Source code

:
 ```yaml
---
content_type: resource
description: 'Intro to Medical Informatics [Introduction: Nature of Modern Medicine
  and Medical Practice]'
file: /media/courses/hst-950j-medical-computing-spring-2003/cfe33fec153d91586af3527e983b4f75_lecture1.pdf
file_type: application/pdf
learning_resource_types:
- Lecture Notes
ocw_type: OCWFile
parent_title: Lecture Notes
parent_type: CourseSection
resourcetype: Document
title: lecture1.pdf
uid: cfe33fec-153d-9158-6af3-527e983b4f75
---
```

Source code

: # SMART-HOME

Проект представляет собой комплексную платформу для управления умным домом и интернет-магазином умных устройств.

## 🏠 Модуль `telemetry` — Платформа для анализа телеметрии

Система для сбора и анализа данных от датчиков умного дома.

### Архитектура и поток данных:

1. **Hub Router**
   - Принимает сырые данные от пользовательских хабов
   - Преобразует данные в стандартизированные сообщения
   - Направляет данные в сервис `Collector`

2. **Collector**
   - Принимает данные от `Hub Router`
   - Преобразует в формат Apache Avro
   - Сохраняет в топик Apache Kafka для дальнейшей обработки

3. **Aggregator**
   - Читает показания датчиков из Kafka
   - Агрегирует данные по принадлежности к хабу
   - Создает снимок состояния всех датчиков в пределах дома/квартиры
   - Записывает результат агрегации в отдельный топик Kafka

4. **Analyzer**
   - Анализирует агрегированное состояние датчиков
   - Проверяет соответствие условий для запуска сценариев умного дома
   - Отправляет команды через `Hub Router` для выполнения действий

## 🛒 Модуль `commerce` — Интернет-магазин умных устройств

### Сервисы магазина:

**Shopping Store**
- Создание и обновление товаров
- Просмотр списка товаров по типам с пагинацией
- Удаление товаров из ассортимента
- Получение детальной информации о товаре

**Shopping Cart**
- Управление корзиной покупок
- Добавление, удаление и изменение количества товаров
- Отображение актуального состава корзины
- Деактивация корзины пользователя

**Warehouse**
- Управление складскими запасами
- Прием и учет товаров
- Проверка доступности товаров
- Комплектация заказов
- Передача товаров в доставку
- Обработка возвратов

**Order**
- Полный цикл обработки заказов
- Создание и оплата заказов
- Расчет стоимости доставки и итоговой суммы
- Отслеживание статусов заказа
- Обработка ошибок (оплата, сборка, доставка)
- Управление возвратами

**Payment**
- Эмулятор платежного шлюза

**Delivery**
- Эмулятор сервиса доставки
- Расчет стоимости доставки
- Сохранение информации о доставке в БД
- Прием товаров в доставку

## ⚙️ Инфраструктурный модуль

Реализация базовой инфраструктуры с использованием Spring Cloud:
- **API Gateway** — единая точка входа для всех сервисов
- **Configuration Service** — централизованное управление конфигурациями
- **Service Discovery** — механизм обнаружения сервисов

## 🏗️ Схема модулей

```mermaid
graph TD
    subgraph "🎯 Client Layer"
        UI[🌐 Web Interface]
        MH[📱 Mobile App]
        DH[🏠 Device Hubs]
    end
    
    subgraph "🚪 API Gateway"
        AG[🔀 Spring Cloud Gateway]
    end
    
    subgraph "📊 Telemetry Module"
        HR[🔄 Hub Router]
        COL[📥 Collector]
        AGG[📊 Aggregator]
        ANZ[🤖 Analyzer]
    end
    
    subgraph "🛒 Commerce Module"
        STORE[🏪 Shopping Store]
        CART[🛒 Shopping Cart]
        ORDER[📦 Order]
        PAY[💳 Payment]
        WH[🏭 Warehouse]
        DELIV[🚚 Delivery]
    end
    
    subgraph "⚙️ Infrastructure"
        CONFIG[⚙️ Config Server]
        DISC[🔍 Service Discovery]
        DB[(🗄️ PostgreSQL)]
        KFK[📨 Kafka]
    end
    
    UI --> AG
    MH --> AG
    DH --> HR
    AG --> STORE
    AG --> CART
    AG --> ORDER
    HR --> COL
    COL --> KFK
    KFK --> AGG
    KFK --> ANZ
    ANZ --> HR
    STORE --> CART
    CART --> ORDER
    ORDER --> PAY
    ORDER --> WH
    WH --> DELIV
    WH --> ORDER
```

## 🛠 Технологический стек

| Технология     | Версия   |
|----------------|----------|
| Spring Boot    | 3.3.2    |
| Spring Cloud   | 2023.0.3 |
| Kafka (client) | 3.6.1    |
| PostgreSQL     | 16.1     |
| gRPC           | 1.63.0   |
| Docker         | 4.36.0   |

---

################

▶ TASK GOAL
The word "Расчет" appears on some lines of the data above; count those lines and return only the number.

▶ ANSWER BOX
2